In the case of Amrita, her father Umrao Singh Sher-Gil, an amateur photographer, documented both her extraordinary life and persona in frame after frame.
Umrao Singh is the subject of the current semi-biographical project that has been curated once again by Sundaram. The subtitle to the book suggests that the aura of great sorrow clings to the family history. Ah Bonjour Tristesse (Hello Sadness) is the subtext of the collection and that makes it entirely appropriate in launching yet another reason for giving us the life and times of Amrita, the doomed enchantress of Indian contemporary art.
Having said all this, I have also to admit to being utterly entranced by the pictures themselves. Sundaram has selected and arranged them with a rare sensitivity. He has left the commentary to the bare minimum. Of course, there are the usual genuflections to the wisdom of Roland Barthes, et al. The afterward by Deepak Ananth is quietly authoritative and well worth reading, but in the end the photographs are what make the collection completely absorbing.

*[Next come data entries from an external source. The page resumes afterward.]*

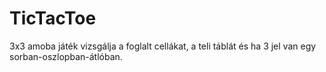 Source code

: # TicTacToe
3x3 amoba játék
vizsgálja a foglalt cellákat, a teli táblát és ha 3 jel van egy sorban-oszlopban-átlóban.
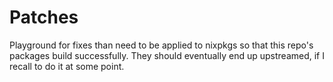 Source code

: # Patches

Playground for fixes than need to be applied to nixpkgs so that this repo's
packages build successfully. They should eventually end up upstreamed, if I
recall to do it at some point.
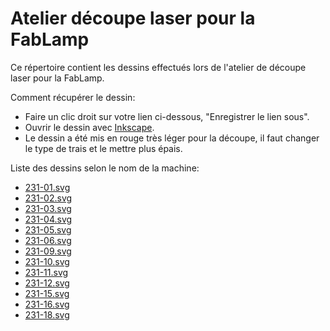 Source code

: # Atelier découpe laser pour la FabLamp

Ce répertoire contient les dessins effectués lors de l'atelier de découpe laser
pour la FabLamp.

Comment récupérer le dessin:

- Faire un clic droit sur votre lien ci-dessous, "Enregistrer le lien sous".
- Ouvrir le dessin avec [Inkscape](https://inkscape.org/fr/).
- Le dessin a été mis en rouge très léger pour la découpe, il faut changer le
  type de trais et le mettre plus épais.

Liste des dessins selon le nom de la machine:

- [231-01.svg](https://raw.githubusercontent.com/fablab-sion/realisations-ateliers/master/fablamp/decoupe/231-01.svg)
- [231-02.svg](https://raw.githubusercontent.com/fablab-sion/realisations-ateliers/master/fablamp/decoupe/231-02.svg)
- [231-03.svg](https://raw.githubusercontent.com/fablab-sion/realisations-ateliers/master/fablamp/decoupe/231-03.svg)
- [231-04.svg](https://raw.githubusercontent.com/fablab-sion/realisations-ateliers/master/fablamp/decoupe/231-04.svg)
- [231-05.svg](https://raw.githubusercontent.com/fablab-sion/realisations-ateliers/master/fablamp/decoupe/231-05.svg)
- [231-06.svg](https://raw.githubusercontent.com/fablab-sion/realisations-ateliers/master/fablamp/decoupe/231-06.svg)
- [231-09.svg](https://raw.githubusercontent.com/fablab-sion/realisations-ateliers/master/fablamp/decoupe/231-09.svg)
- [231-10.svg](https://raw.githubusercontent.com/fablab-sion/realisations-ateliers/master/fablamp/decoupe/231-10.svg)
- [231-11.svg](https://raw.githubusercontent.com/fablab-sion/realisations-ateliers/master/fablamp/decoupe/231-11.svg)
- [231-12.svg](https://raw.githubusercontent.com/fablab-sion/realisations-ateliers/master/fablamp/decoupe/231-12.svg)
- [231-15.svg](https://raw.githubusercontent.com/fablab-sion/realisations-ateliers/master/fablamp/decoupe/231-15.svg)
- [231-16.svg](https://raw.githubusercontent.com/fablab-sion/realisations-ateliers/master/fablamp/decoupe/231-16.svg)
- [231-18.svg](https://raw.githubusercontent.com/fablab-sion/realisations-ateliers/master/fablamp/decoupe/231-18.svg)
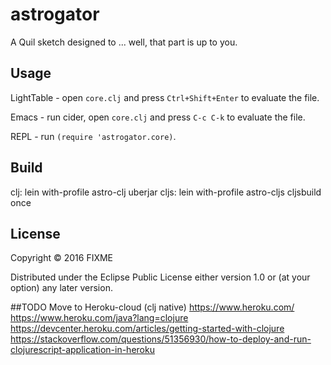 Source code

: # astrogator

A Quil sketch designed to ... well, that part is up to you.

## Usage

LightTable - open `core.clj` and press `Ctrl+Shift+Enter` to evaluate the file.

Emacs - run cider, open `core.clj` and press `C-c C-k` to evaluate the file.

REPL - run `(require 'astrogator.core)`.

## Build

clj: lein with-profile astro-clj uberjar
cljs: lein with-profile astro-cljs cljsbuild once

## License

Copyright © 2016 FIXME

Distributed under the Eclipse Public License either version 1.0 or (at
your option) any later version.

##TODO
Move to Heroku-cloud (clj native)
https://www.heroku.com/
https://www.heroku.com/java?lang=clojure
https://devcenter.heroku.com/articles/getting-started-with-clojure
https://stackoverflow.com/questions/51356930/how-to-deploy-and-run-clojurescript-application-in-heroku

True, Amrita dominates the proceedings. As voyeurs, we cannot but ask ourselves what is it that makes her such a compelling spirit. In some pictures, you can see the trace of a moustache that some observers have noted, a particular sign of beauty that used to be much prized in the early 20th century. Anna Karenina, for instance, had an alluring down of hair upon her upper lip. This makes one wonder whether there is an undercurrent of androgyny in the images; some of the poses adopted by Umrao Singh, semi-nude torso, streaming hair, as noted by Sundaram, reflect the imagery of seductive female stereotypes. It’s Amrita’s Hungarian mother, another tragic figure in the family archives, who appears as the strapping macho force that drives her brood onward and upward into glory, like the Valkyries, or operatic heroines that she once hoped to become. Here again, one has to stop reading too much into family history. For that is the big trap. These intimate family images allow strangers to walk around and re-arrange the furniture as it were and play with the truth of that particular moment.
That, finally, is what is so disturbing about the series of photographs, the images that Umrao Singh so meticulously recorded. He invites us into his world with candour and a disarming sense of wonder that cannot but be completely riveting. At the end of it, despite all my reservations, I could not help but murmur, “Thanks Sundaram for letting us in!”